The six-part speaker series will start on Thursday, starting with Maryland Rep. Jamie Raskin.

Maryland Congressman Jamie Raskin will be on the Vineyard this week for a talk —Courtesy House Creative Services

The Martha’s Vineyard Hebrew Center Summer Institute will begin on Thursday, July 6, with a talk by Maryland Congressman Jamie Raskin.

For more than 20 years, the Summer Institute has hosted thought leaders from various fields such as politics, government, the arts, journalism, and science. 

Summer Institute chair Keith Heller says the speaker series embodies the Jewish concept of tikkun olam, meaning “to heal a broken world.”

“When we get speakers like [Beth Macy] talking about the tragedy of drugs in America, when we get Susan Eisenhower, who’s a foreign affairs expert and whose real area is Russia … these are areas where the world is broken,” Heller said. “In that sense, these speakers are totally consistent with Reform Judaism.”

According to Heller, this summer’s programming has six speakers on consecutive Thursdays, concluding on August 10.

On July 6, Congressman Raskin will present on democracy, gun violence, and the Constitution.

Susan Eisenhower, policy analyst and national security expert, will arrive July 13 for her talk, “The Second Cold War: Was It Avoidable? What Will It Mean?”

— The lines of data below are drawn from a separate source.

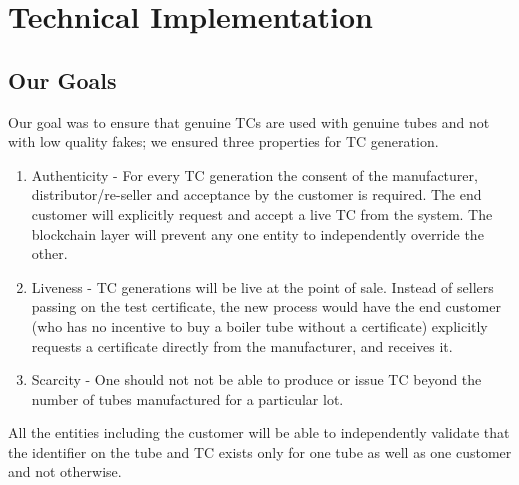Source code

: \documentclass{article}
\begin{document}
\section{Technical Implementation}
\subsection{Our Goals}
Our goal was to ensure that genuine TCs are used with genuine tubes and not with low quality fakes; we ensured three properties for TC generation.
\begin{enumerate}
\item
Authenticity - For every TC generation the consent of the manufacturer, distributor/re-seller and acceptance by the customer is required. The end customer will explicitly request and accept a live TC from the system. The blockchain layer will prevent any one entity to independently override the other.
\item 
Liveness - TC generations will be live at the point of sale. 
Instead of sellers passing on the test certificate, the new process would have the end customer (who has no incentive to buy a boiler tube without a certificate) explicitly requests a certificate directly from the manufacturer, and receives it. 
\item 
Scarcity - %
One should not not be able to produce or issue TC beyond the number of tubes manufactured for a particular lot. 
\end{enumerate}
All the entities including the customer will be able to independently validate that the identifier on the tube and TC exists only for one tube as well as one customer and not otherwise. 
\end{document}
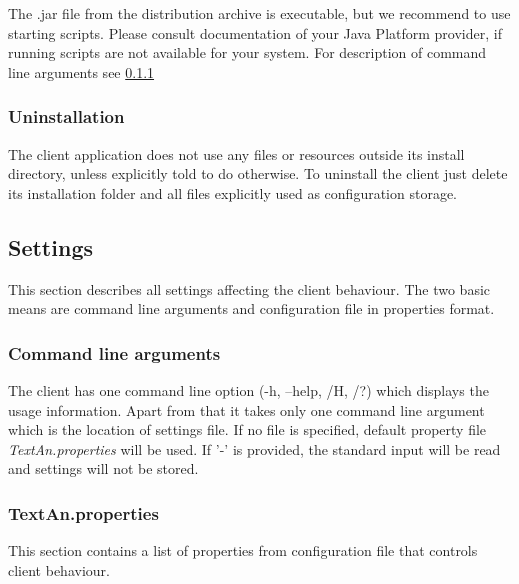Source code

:\documentclass[12pt,a4paper]{report}
\begin{document}
The .jar file from the distribution archive is executable,
but we recommend to use starting scripts.
Please consult documentation of your Java Platform provider,
if running scripts are not available for your system.
For description of command line arguments see \ref{ssec:CliCmdArg}

\subsubsection{Uninstallation}

The client application does not use any files or resources outside its install directory,
unless explicitly told to do otherwise.
To uninstall the client just delete its installation folder
and all files explicitly used as configuration storage.

\subsection{Settings}

This section describes all settings affecting the client behaviour.
The two basic means are command line arguments and configuration file in properties format.

\subsubsection{Command line arguments}
\label{ssec:CliCmdArg}

The client has one command line option (-h, --help, /H, /?) which displays the usage information.
Apart from that it takes only one command line argument which is the location of settings file.
If no file is specified, default property file \emph{TextAn.properties} will be used.
If '-' is provided, the standard input will be read and settings will not be stored.

\subsubsection{TextAn.properties}

This section contains a list of properties from configuration file that controls client behaviour.

\end{document}
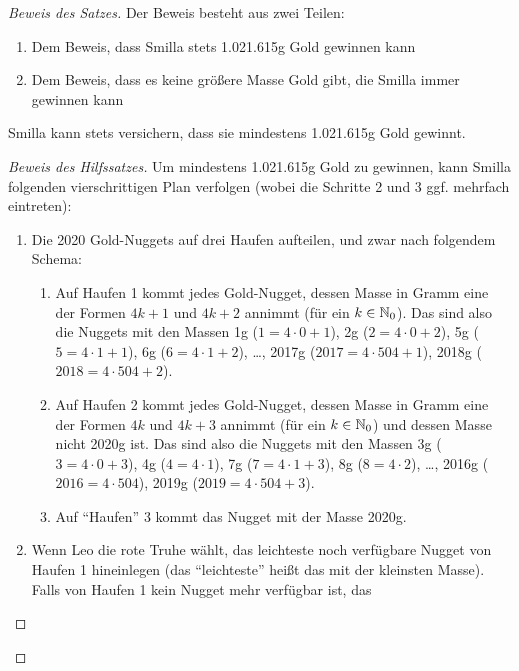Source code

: \begin{proof}[Beweis des Satzes]
    Der Beweis besteht aus zwei Teilen:
    \begin{enumerate}
        \item Dem Beweis, dass Smilla stets 1.021.615g Gold gewinnen kann
        \item Dem Beweis, dass es keine größere Masse Gold gibt, die Smilla immer gewinnen kann
    \end{enumerate}
    \renewcommand{\qedsymbol}{$\square$}
    \begin{lem}\label{smilla}
        Smilla kann stets versichern, dass sie mindestens 1.021.615g Gold gewinnt.
    \end{lem}
    \begin{proof}[Beweis des Hilfssatzes]
        Um mindestens 1.021.615g Gold zu gewinnen, kann Smilla folgenden vierschrittigen Plan verfolgen (wobei die 
        Schritte 2 und 3 ggf. mehrfach eintreten):
        \begin{enumerate}
            \item Die 2020 Gold-Nuggets auf drei Haufen aufteilen, und zwar nach folgendem Schema:
            \begin{enumerate}
                \item Auf Haufen 1 kommt jedes Gold-Nugget, dessen Masse in Gramm eine der Formen $4k+1$ und $4k+2$ 
                annimmt (für ein $k \in \mathbb{N}_0$). Das sind also die Nuggets mit den Massen 1g ($1 = 4 \cdot 0+1$), 2g 
                ($2 = 4\cdot 0+2$), 5g ($5 = 4 \cdot 1+1$), 6g ($6=4\cdot 1+2$), \dots, 2017g ($2017=4\cdot 504+1$), 
                2018g ($2018=4\cdot 504+2$).
                \item Auf Haufen 2 kommt jedes Gold-Nugget, dessen Masse in Gramm eine der Formen $4k$ und $4k+3$ 
                annimmt (für ein $k \in \mathbb{N}_0$) und dessen Masse nicht 2020g ist. Das sind also die Nuggets mit den 
                Massen 3g ($3=4\cdot 0+3$), 4g ($4=4\cdot 1$), 7g ($7=4\cdot 1+3$), 8g ($8=4\cdot 2$), \dots, 2016g 
                ($2016=4\cdot 504$), 2019g ($2019=4\cdot 504+3$).
                \item Auf "`Haufen"' 3 kommt das Nugget mit der Masse 2020g.
            \end{enumerate}
            \item Wenn Leo die rote Truhe wählt, das leichteste noch verfügbare Nugget von Haufen 1 hineinlegen (das 
            "`leichteste"' heißt das mit der kleinsten Masse). Falls von Haufen 1 kein Nugget mehr verfügbar ist, das 

\end{enumerate}
\end{proof}
\end{proof}
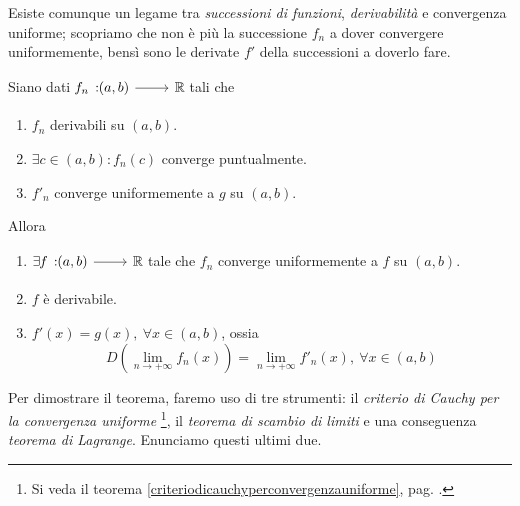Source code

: Esiste comunque un legame tra \textit{successioni di funzioni}, \textit{derivabilità} e convergenza uniforme; scopriamo che non è più la successione $f_n$ a dover convergere uniformemente, bensì sono le derivate $f'$ della successioni a doverlo fare.
\begin{theorema}
	Siano dati $\funz{f_n}{\left(a,b\right)}{\realset}$ tali che
	\begin{enumerate}[label=\alph*.]
		\item $f_n$ derivabili su $\left(a,b\right)$.
		\item $\exists c\in\left(a,b\right)\colon f_n\left(c\right)$ converge puntualmente.
		\item $f'_n$ converge uniformemente a $g$ su $\left(a,b\right)$.
	\end{enumerate}
Allora
\begin{enumerate}
	\item $\exists\funz{f}{\left(a,b\right)}{\realset}$ tale che $f_n$ converge uniformemente a $f$ su $\left(a,b\right)$.
	\item $f$ è derivabile.
	\item $f'(x)=g(x),\ \forall x\in \left(a,b\right)$, ossia
	\begin{equation}
		D\left(\lim_{n\to+\infty}f_n(x)\right)=\lim_{n\to+\infty}f'_n(x),\ \forall x\in\left(a,b\right)
	\end{equation}
\end{enumerate}
\end{theorema}
Per dimostrare il teorema, faremo uso di tre strumenti: il \textit{criterio di Cauchy per la convergenza uniforme} \footnote{Si veda il teorema \ref{criteriodicauchyperconvergenzauniforme}, pag. \pageref{criteriodicauchyperconvergenzauniforme}.}, il \textit{teorema di scambio di limiti} e una conseguenza \textit{teorema di Lagrange}. Enunciamo questi ultimi due.
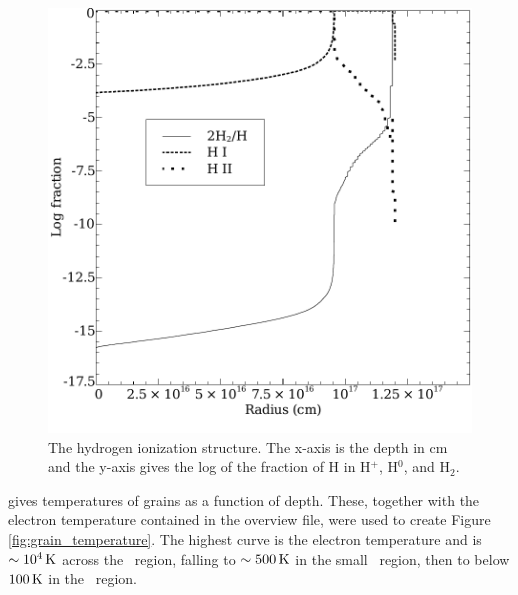 \documentclass[12pt,twoside]{article}
\begin{document}
\begin{figure}
\begin{center}
\includegraphics[clip=on,width=0.8\columnwidth,height=0.8\textheight,keepaspectratio]{hydrogen_structure}
\end{center}
\caption{The hydrogen ionization structure.
The x-axis is the depth in cm and the
y-axis gives the log of the fraction of H in H$^+$, H$^0$, and H$_2$.}
\label{fig:hydrogen_structure}
\end{figure}

  gives
temperatures of grains as a function of
depth.
These, together with the electron temperature contained in the
overview file, were used to create Figure \ref{fig:grain_temperature}.
The highest curve
is the electron temperature and is $\sim 10^4 {\rm\thinspace K}$
across the \hplus\ region, falling
to $\sim 500 {\rm\thinspace K}$ in the small \hO\ region,
then to below $100 {\rm\thinspace K}$ in the \htwo\ region.
\end{document}
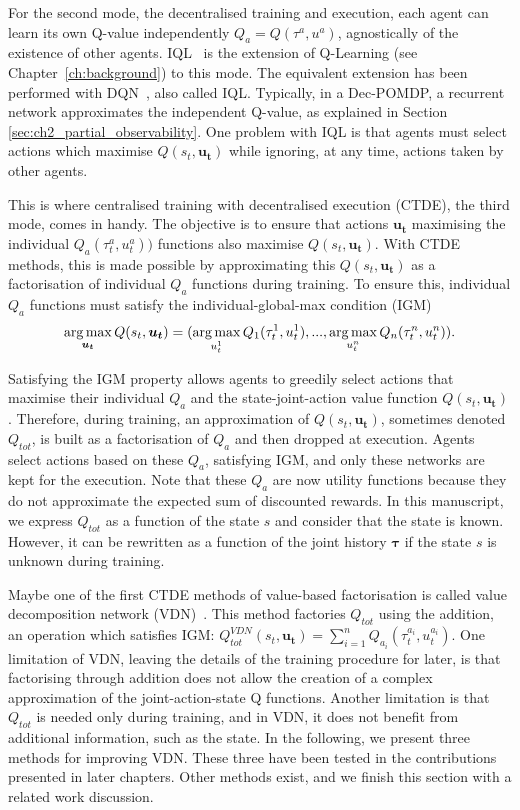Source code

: For the second mode, the decentralised training and execution, each agent can learn its own Q-value independently $Q_a=Q(\tau^a, u^a)$, agnostically of the existence of other agents.
IQL~\citep{Tan1993} is the extension of Q-Learning (see Chapter~\ref{ch:background}) to this mode. 
The equivalent extension has been performed with DQN~\citep{TampuuDqnIQL}, also called IQL.
Typically, in a Dec-POMDP, a recurrent network approximates the independent Q-value, as explained in Section \ref{sec:ch2_partial_observability}.
One problem with IQL is that agents must select actions which maximise $Q(s_t, \mathbf{u_t})$ while ignoring, at any time, actions taken by other agents.

This is where centralised training with decentralised execution (CTDE), the third mode, comes in handy.
The objective is to ensure that actions $\mathbf{u_t}$ maximising the individual $Q_a(\tau_t^a, u_t^a))$ functions also maximise $Q(s_t, \mathbf{u_t})$.
With CTDE methods, this is made possible by approximating this $Q(s_t, \mathbf{u_t})$ as a factorisation of individual $Q_a$ functions during training.
To ensure this, individual $Q_a$ functions must satisfy the individual-global-max condition (IGM)~\citep{Son2019QTRAN:Learning}
\begin{equation}
    \argmax_{\mathbf{u_t}} Q(s_t, \mathbf{u_t}) =(\argmax_{u_t^{1}} Q_{1}(\tau_t^{1}, u_t^{1}),...,\argmax_{u_t^{n}} Q_{n}(\tau_t^{n}, u_t^{n})).
    \label{eq:ch3_igm}
\end{equation}

Satisfying the IGM property allows agents to greedily select actions that maximise their individual $Q_a$ and the state-joint-action value function $Q(s_t, \mathbf{u_t})$.
Therefore, during training, an approximation of $Q(s_t, \mathbf{u_t})$, sometimes denoted $Q_{tot}$, is built as a factorisation of $Q_a$ and then dropped at execution.
Agents select actions based on these $Q_a$, satisfying IGM, and only these networks are kept for the execution.
Note that these $Q_a$ are now utility functions because they do not approximate the expected sum of discounted rewards.
In this manuscript, we express $Q_{tot}$ as a function of the state $s$ and consider that the state is known.
However, it can be rewritten as a function of the joint history $\mathbf{\tau}$ if the state $s$ is unknown during training.

Maybe one of the first CTDE methods of value-based factorisation is called value decomposition network (VDN)~\citep{sunehag2018vdn}.
This method factories $Q_{tot}$ using the addition, an operation which satisfies IGM: $Q_{tot}^{VDN}(s_t, \mathbf{u_t}) = \sum_{i=1}^n Q_{a_i}(\tau^{a_i}_t, u^{a_i}_t)$.
One limitation of VDN, leaving the details of the training procedure for later, is that factorising through addition does not allow the creation of a complex approximation of the joint-action-state Q functions.
Another limitation is that $Q_{tot}$ is needed only during training, and in VDN, it does not benefit from additional information, such as the state.
In the following, we present three methods for improving VDN.
These three have been tested in the contributions presented in later chapters.
Other methods exist, and we finish this section with a related work discussion.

Journalist Beth Macy, author of “Dopesick: Dealers, Doctors, and the Drug Company that Addicted America,” will speak on July 20. Her talk focuses on America’s overdose crisis.

The former director of the Religious Action Center of Reform Judaism, Rabbi David Saperstein, will explore various controversies of religious freedom such as abortion and LGBTQ rights. His talk will occur on July 27. 

On August 3, president and CEO of the New York Philharmonic Deborah Borda will present “The Best Seat in the House.”

The speaker series will conclude on August 10 with a talk by economist and retired president of Harvard University Lawrence Bacow. 

Heller says that they typically invite unique voices to join them. “We tend not to invite Vineyard personalities,” the institute chair said. “We get speakers from off-Island … we want them to experience the Vineyard.”